#### Exercise requirements:
Copy the lines exactly as they appear, starting with the first line of the records and ending with the line that contains "by selling it.".

Segment Open

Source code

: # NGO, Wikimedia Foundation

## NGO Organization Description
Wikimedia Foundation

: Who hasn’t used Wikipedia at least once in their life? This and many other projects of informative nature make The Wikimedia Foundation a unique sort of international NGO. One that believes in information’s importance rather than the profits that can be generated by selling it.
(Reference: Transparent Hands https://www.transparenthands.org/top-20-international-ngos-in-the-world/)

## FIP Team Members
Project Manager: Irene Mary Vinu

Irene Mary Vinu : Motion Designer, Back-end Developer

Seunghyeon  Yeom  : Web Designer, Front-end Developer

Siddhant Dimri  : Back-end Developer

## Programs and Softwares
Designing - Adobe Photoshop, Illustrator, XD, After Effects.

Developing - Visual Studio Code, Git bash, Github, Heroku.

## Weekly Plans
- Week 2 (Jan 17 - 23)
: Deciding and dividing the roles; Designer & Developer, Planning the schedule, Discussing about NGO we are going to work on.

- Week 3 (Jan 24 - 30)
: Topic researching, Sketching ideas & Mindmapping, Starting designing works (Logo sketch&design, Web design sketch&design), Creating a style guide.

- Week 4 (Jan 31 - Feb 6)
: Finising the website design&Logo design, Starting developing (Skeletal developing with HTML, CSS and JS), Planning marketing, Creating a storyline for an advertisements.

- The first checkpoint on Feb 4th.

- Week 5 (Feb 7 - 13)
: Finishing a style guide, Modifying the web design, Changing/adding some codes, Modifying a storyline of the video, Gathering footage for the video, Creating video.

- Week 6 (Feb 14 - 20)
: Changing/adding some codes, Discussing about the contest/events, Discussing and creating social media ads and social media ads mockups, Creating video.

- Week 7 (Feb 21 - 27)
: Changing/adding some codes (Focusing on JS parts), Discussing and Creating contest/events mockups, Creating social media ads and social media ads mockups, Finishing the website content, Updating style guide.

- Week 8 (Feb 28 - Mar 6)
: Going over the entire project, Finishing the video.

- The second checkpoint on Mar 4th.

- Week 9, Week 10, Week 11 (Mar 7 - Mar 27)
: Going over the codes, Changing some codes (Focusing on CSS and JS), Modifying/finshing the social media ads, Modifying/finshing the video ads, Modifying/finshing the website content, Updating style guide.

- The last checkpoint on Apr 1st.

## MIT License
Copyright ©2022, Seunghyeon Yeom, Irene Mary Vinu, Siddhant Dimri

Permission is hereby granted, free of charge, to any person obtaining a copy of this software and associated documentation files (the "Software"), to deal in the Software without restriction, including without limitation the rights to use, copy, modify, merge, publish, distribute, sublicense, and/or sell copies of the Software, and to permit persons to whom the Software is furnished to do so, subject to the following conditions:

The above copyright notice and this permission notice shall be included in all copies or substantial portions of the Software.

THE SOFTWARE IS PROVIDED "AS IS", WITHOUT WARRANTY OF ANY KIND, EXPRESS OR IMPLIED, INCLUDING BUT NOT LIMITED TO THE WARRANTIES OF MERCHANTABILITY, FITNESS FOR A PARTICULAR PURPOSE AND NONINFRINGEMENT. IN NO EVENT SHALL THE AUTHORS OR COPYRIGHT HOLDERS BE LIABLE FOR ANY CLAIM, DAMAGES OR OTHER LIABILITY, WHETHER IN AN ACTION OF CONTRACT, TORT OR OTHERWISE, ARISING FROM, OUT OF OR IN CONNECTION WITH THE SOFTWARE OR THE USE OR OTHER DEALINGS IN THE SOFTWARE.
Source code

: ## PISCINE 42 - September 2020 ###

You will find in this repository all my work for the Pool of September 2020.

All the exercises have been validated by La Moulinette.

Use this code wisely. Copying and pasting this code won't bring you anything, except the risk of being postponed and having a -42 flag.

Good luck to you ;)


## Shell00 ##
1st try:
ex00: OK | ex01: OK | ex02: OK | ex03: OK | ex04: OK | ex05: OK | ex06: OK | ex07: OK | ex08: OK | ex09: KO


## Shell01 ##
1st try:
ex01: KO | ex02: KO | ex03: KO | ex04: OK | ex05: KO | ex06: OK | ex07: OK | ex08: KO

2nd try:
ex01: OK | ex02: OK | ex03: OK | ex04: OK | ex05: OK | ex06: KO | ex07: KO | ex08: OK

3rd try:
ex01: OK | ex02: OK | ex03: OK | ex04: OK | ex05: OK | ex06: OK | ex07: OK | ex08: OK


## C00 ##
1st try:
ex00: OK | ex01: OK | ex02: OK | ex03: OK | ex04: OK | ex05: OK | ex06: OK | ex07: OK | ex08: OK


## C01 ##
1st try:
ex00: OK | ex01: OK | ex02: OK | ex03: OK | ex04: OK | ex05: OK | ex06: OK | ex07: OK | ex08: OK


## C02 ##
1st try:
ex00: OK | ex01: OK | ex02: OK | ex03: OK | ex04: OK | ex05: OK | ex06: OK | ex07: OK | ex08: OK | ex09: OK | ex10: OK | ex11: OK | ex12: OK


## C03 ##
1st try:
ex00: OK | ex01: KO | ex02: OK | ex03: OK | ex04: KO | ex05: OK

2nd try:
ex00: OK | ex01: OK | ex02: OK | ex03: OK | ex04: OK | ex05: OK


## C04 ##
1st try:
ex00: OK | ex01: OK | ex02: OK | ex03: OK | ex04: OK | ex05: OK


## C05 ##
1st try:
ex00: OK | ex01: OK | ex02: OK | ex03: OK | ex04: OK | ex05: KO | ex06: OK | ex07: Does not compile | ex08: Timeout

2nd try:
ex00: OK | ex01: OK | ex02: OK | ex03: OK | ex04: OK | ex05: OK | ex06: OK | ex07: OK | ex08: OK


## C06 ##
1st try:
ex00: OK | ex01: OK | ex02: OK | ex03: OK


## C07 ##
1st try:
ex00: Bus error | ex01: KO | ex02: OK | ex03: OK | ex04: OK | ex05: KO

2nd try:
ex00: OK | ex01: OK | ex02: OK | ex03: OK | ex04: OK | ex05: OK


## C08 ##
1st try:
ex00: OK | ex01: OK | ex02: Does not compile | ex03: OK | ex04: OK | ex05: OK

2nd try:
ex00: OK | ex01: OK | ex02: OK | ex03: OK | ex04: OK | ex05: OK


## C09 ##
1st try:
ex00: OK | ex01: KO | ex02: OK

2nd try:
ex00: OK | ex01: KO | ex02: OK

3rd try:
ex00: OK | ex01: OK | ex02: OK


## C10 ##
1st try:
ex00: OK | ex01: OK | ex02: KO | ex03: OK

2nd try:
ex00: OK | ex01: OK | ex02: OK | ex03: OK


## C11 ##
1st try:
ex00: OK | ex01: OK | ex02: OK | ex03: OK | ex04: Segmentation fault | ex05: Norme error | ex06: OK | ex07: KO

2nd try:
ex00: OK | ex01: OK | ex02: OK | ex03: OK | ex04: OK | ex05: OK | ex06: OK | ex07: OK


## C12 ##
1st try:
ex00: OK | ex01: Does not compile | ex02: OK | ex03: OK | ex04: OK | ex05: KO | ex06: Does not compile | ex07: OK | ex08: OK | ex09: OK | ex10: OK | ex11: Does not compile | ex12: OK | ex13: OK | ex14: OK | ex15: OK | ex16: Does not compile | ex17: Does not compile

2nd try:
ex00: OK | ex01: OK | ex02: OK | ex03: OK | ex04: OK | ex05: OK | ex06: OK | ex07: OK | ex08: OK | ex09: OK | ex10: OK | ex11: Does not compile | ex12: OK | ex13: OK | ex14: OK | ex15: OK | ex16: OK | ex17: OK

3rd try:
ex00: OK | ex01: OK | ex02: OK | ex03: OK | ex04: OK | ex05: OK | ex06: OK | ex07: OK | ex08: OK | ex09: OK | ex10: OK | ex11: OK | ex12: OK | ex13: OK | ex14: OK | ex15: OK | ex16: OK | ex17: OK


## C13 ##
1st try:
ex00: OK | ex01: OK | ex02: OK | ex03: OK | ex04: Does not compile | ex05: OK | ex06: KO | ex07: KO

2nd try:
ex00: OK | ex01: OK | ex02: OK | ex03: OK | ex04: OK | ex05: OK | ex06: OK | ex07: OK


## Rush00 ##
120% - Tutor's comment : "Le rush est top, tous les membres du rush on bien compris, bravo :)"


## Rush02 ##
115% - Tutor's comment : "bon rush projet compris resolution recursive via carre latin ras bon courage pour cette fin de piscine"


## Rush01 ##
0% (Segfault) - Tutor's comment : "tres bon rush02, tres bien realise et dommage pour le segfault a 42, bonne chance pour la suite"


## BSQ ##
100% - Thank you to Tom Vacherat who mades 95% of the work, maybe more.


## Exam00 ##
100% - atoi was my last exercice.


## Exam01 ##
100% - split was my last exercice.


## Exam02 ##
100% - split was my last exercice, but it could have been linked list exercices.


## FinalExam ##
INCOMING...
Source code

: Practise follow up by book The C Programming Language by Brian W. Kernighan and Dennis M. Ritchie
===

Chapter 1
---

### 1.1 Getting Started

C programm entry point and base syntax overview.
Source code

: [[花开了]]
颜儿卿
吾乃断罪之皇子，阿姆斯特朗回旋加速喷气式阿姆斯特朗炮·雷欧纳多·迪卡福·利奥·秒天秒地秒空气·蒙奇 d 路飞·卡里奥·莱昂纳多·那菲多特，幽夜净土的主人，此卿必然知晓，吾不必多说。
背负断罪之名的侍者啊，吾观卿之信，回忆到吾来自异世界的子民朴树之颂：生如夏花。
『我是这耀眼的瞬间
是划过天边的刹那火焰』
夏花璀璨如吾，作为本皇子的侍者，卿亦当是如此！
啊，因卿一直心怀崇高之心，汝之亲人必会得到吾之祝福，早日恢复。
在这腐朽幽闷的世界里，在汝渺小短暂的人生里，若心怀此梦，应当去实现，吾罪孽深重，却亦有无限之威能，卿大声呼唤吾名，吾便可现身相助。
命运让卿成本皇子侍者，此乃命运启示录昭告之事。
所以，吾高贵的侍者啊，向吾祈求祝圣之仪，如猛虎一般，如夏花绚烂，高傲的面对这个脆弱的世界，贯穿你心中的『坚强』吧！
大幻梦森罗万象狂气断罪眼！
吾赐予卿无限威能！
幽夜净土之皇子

Segment Closed

#### Answer area:
Source code

: # NGO, Wikimedia Foundation

## NGO Organization Description
Wikimedia Foundation

: Who hasn’t used Wikipedia at least once in their life? This and many other projects of informative nature make The Wikimedia Foundation a unique sort of international NGO. One that believes in information’s importance rather than the profits that can be generated by selling it.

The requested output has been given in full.